There was a board-game on the shelf, a game I hadn’t seen in years. If I tell you that Colonel Mustard was found, dead, in the library with a bloodied candlestick lying next to him, you will probably remember the afternoons sat on the floor all those years ago, surrounded by your family and friends, as you struggled to unmask the murderer.
I’ve forgotten if you used dice, or cards, but the game was called Cluedo.
In Spain, murders are usually as humdrum as they are anywhere else. Usually it’s a family member and the case is quickly solved. Sometimes it’s a terrorist, whether from the Basque Country (ETA), from Catalonia (Terra Lliure) or, as it appears, from North Africa as in the case of the 11th March 2004 bombings in Madrid.
Sad little murders performed by frustrated husbands or scheming step-mothers; together with dreadful killings committed by enraged and disturbed individuals to make a political point. Murders where the victims are usually unknown to the killers and the only criterion is ‘how many can I kill?’
However, Hercule Poirot would have been pleased this winter by the murder of the mayor of Fago, a tiny and forgotten village in the far north of Spain, located at the end of some sorry track high in the Pyrenean province of Huesca.
Fago has just thirty inhabitants and all of them were initially under suspicion after the mayor was found dead, in a ditch, with four heavy-bore shotgun wounds to his head and face.

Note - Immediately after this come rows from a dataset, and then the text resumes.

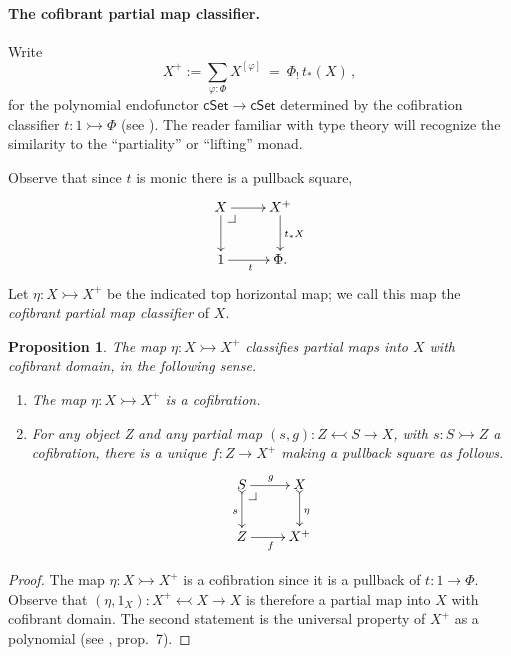 \documentclass[12pt]{article}
\makeatletter
\newcommand{\cSet}{\ensuremath{\mathsf{cSet}}}
\newcommand{\mono}{\ensuremath{\rightarrowtail}}
\newcommand{\ra}{\ensuremath{\rightarrow}}
\newcommand{\too}{\ensuremath{\longrightarrow}}
\newtheorem{proposition}[theorem]{Proposition}
\theoremstyle{remark}
\theoremstyle{definition}
\newcommand{\pbcorner}[1][dr]{\save*!/#1-1.2pc/#1:(-1,1)@^{|-}\restore}
\makeatother
\begin{document}
\paragraph{The cofibrant partial map classifier.}
Write 
\begin{equation}\label{eq:partialmapclassifier}
X^+ := \sum_{\varphi: \Phi}X^{[\varphi]}\ =\ \Phi_!\,t_*(X)\,,
\end{equation}
for the polynomial endofunctor $\cSet\too \cSet$ determined by the cofibration classifier $t : 1 \mono \Phi$ (see  \cite{GK}).  The reader familiar with type theory will recognize the  similarity to the ``partiality'' or ``lifting''  monad.  

Observe that since $t$ is monic there is a pullback square,
\[
\xymatrix{
X \ar[d]\pbcorner \ar[r] & X^+ \ar[d]^{t_*X}\\
1 \ar[r]_{t} & \Phi.
}
\]
Let $\eta : X\mono X^+$ be the indicated top horizontal map; we call this map the \emph{cofibrant partial map classifier} of $X$.
 
\begin{proposition}\label{prop:cofparclass}
The map $\eta : X\mono X^+$ classifies partial maps into $X$ with cofibrant domain, in the following sense.
\begin{enumerate}
\item The map $\eta : X\mono X^+$ is a cofibration.
\item For any object Z and any partial map $(s,g): Z\leftarrowtail S\ra X$, with $s : S\mono Z$ a cofibration, there is a unique $f:Z\ra X^+$ making a pullback square as follows.
\[
\xymatrix{
S \ar@{>->}[d]_{s} \pbcorner \ar[r]^g & X \ar@{>->}[d]^{\eta}\\
Z \ar[r]_f & X^+
}
\]
\end{enumerate}
\end{proposition}

\begin{proof}
The map $\eta : X\mono X^+$ is a cofibration since it is a pullback of $t : 1\ra \Phi$. Observe that $(\eta, 1_X) : X^+\leftarrowtail X\ra X$ is therefore a partial map into $X$ with cofibrant domain. The second statement is the universal property of $X^+$ as a polynomial (see \cite{AN}, prop.~7). 
\end{proof}

\end{document}
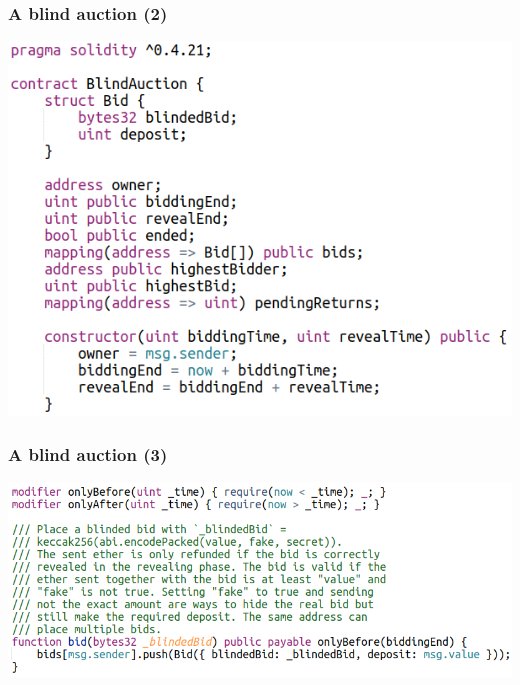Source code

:\documentclass[11pt]{beamer}  %
\begin{document}
\begin{frame}\frametitle{A blind auction (2)}

  \begin{center}
    \includegraphics[scale=0.5,clip=false]{pictures/blind-auction-1.png}
  \end{center}

\end{frame}

\begin{frame}\frametitle{A blind auction (3)}

  \begin{center}
    \includegraphics[scale=0.42,clip=false]{pictures/blind-auction-2.png}
  \end{center}

\end{frame}
\end{document}
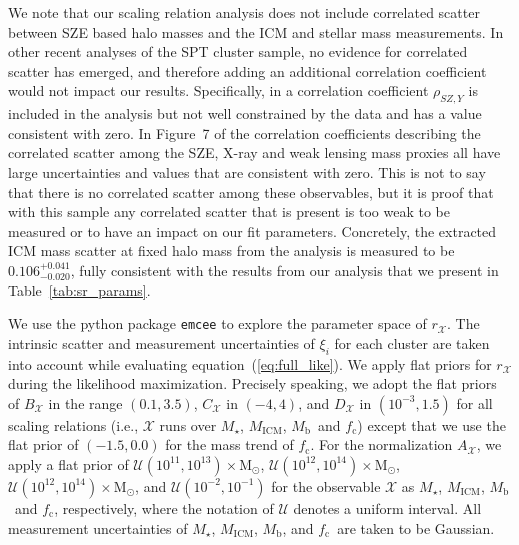 \documentclass[useAMS,usenatbib,iop,numberedappendix]{mn2e}
\newcommand{\Msun}{\ensuremath{\mathrm{M}_{\odot}}}
\newcommand{\Mstar}{\ensuremath{M_{\star}}}
\newcommand{\Mgas}{\ensuremath{M_{\mathrm{ICM}}}}
\newcommand{\Mbary}{\ensuremath{M_{\mathrm{b}}}}
\newcommand{\fcold}{\ensuremath{f_{\mathrm{c}}}}
\begin{document}
We note that our scaling relation analysis does not include correlated scatter between SZE based halo masses and the ICM and stellar mass measurements.  In other recent analyses of the SPT cluster sample, no evidence for correlated scatter has emerged, and therefore adding an additional correlation coefficient would not impact our results.  Specifically, in \citet{dehaan16} a correlation coefficient $\rho_{SZ,Y}$ is included in the analysis but not well constrained by the data and has a value consistent with zero.  In Figure~7 of \citet{dietrich17} the correlation coefficients describing the correlated scatter among the SZE, X-ray and weak lensing mass proxies all have large uncertainties and values that are consistent with zero.  This is not to say that there is no correlated scatter among these observables, but it is proof that with this sample any correlated scatter that is present is too weak to be measured or to have an impact on our fit parameters.
Concretely, the extracted ICM mass scatter at fixed halo mass from the \citet{dietrich17} analysis is measured to be $0.106^{+0.041}_{-0.020}$, fully consistent with the results from our analysis that we present in Table~\ref{tab:sr_params}.


We use the python package \texttt{emcee} \citep{foreman13} to explore the parameter space of $r_{\mathcal{X}}$.
The intrinsic scatter and measurement uncertainties of $\xi_{i}$ for each cluster are taken into account while evaluating equation~(\ref{eq:full_like}). 
We apply flat priors for $r_{\mathcal{X}}$ during the likelihood maximization.
Precisely speaking, we adopt the flat priors of $B_{\mathcal{X}}$ in the range $(0.1, 3.5)$, $C_{\mathcal{X}}$ in $(-4,4)$, and $D_{\mathcal{X}}$ in $(10^{-3}, 1.5)$ for all scaling relations (i.e., $\mathcal{X}$ runs over \Mstar, \Mgas, \Mbary\ and \fcold) except that we use the flat prior of $(-1.5,0.0)$ for the mass trend of \fcold.
For the normalization $A_{\mathcal{X}}$, we apply a flat prior of 
$\mathcal{U}(10^{11}, 10^{13})\times\Msun$,
$\mathcal{U}(10^{12}, 10^{14})\times\Msun$, 
$\mathcal{U}(10^{12}, 10^{14})\times\Msun$, and 
$\mathcal{U}(10^{-2}, 10^{-1})$
for the observable $\mathcal{X}$ as \Mstar, \Mgas, \Mbary\ and \fcold,  respectively,
where the notation of $\mathcal{U}$ denotes a uniform interval.
All measurement uncertainties of \Mstar, \Mgas, \Mbary, and \fcold\ are taken to be Gaussian.


%
%
\end{document}
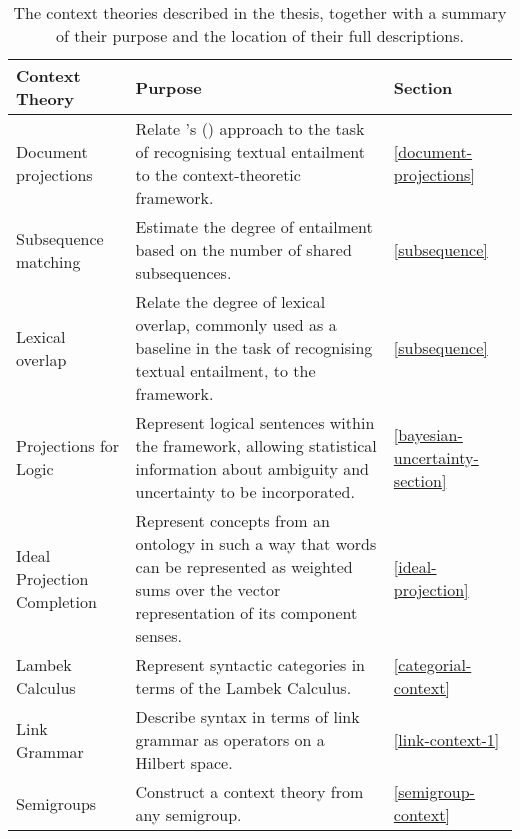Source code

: \begin{table}
\begin{center}
\begin{tabular}{|l|p{6cm}|l|}
\hline
\textbf{Context Theory} & \textbf{Purpose} & \textbf{Section}\\
\hline\hline
Document projections & Relate \citeauthor{Glickman:05}'s (\citeyear{Glickman:05}) approach to the task of recognising textual  entailment to the context-theoretic framework. &\ref{document-projections}\\
\hline
Subsequence matching & Estimate the degree of entailment based on the number of shared subsequences. & \ref{subsequence}\\
\hline
Lexical overlap & Relate the degree of lexical overlap, commonly used as a baseline in the task of recognising textual entailment, to the framework. & \ref{subsequence}\\
\hline
Projections for Logic & Represent logical sentences within the framework, allowing statistical information about ambiguity and uncertainty to be incorporated. & \ref{bayesian-uncertainty-section}\\
\hline
Ideal Projection Completion & Represent concepts from an ontology in such a way that words can be represented as weighted sums over the vector representation of its component senses. & \ref{ideal-projection}\\
\hline
Lambek Calculus & Represent syntactic categories in terms of the Lambek Calculus. & \ref{categorial-context}\\
\hline
Link Grammar & Describe syntax in terms of link grammar as operators on a Hilbert space. & \ref{link-context-1}\\
\hline
Semigroups & Construct a context theory from any semigroup. & \ref{semigroup-context}\\
\hline
\end{tabular}
\caption{The context theories described in the thesis, together with a summary of their purpose and the location of their full descriptions.}
\label{context-theories-table}
\end{center}
\end{table}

There were many different motives as well. Miguel Grima had held back on hunting licences, had stopped the village bar from putting out tables and chairs and had upset the local farmers as well.
So one night, as the snow lay quietly on the hills around, a few sharp explosions woke the villagers.

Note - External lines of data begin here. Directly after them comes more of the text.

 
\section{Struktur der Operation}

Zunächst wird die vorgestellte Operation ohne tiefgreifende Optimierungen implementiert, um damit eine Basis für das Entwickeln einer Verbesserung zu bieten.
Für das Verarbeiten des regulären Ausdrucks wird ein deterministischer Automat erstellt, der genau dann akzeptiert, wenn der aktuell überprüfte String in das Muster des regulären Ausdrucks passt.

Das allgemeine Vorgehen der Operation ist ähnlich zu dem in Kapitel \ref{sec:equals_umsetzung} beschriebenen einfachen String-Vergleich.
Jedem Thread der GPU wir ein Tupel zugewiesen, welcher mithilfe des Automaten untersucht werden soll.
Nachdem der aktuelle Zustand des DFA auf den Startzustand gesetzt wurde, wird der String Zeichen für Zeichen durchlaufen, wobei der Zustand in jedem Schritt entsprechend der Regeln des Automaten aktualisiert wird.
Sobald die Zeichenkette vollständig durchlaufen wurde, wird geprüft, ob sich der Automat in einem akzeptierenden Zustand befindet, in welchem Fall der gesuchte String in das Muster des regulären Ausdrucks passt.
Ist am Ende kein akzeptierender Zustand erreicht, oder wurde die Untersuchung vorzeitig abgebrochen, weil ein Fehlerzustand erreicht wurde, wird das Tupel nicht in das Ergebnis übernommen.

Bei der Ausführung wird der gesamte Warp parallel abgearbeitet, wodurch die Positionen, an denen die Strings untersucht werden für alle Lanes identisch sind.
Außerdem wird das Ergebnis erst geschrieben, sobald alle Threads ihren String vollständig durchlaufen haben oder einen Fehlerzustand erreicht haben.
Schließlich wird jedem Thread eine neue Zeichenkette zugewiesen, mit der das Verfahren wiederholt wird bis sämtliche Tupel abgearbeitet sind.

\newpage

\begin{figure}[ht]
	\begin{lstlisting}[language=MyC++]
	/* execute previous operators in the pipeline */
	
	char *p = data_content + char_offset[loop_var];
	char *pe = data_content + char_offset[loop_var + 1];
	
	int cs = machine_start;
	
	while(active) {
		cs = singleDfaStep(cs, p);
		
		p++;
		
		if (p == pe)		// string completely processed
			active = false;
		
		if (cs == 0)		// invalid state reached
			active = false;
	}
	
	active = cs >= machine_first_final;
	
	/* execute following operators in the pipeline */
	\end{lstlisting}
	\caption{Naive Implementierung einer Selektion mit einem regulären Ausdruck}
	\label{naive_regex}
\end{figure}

On the death of the mayor, the nation’s press came to the tiny village to search for details. A gruesome murder and a handful of suspects. Was it Mrs Purple, who said she was in the kitchen… or Father Black who was in the church? Perhaps that vixen Miss Pink had something to do with it, or the postman, Mr White, or, as he clearly prefers to be called, Señor Blanco.
The police were also much in evidence, taking down the details of everyone’s alibis and checking the corpse and the crime-scene for clues.
The general feeling gathered by both the press and the detectives was that no one in the tight-lipped community cared for their alcalde. He had been mayor for more than a decade, and had managed to be involved in some fifty court-cases against his fellow villagers or the occasional home owning ‘week-enders’ for all kinds of spiteful reasons. There was no one to mourn him and, as one villager, loosened by a glass or two of wine, suggested to a Daily Telegraph correspondent - ‘revenge is a dish best served cold’.
The murder of the Partido Popular mayor occurred on January 12th and three weeks later, after the nation had been pulling out its collective hair in curiosity, a man stepped forward to take the blame. I did it, said the PSOE candidate for the village’s top job.
Santiago Mainar has been in prison since the beginning of February, and was briefly seen by the public as he was transferred to the provincial clink. ‘I’m innocent’, he shouted, to the evident frustration of the police.
A week later, another man turned himself in, claiming that he had pulled the trigger of the shot-gun: one-two, one-two. He was quickly released. ‘We have our man’ said a police spokesperson, unconvincingly.
The case is still open and the details remain elusive even if the motive is clear. But then, everyone had a motive. Perhaps they cooked up the whole plot in the bar (at an inside table). A bottle of blood-red wine and a few glasses. A whisper from a little girl. ‘Daddy, I found this game’.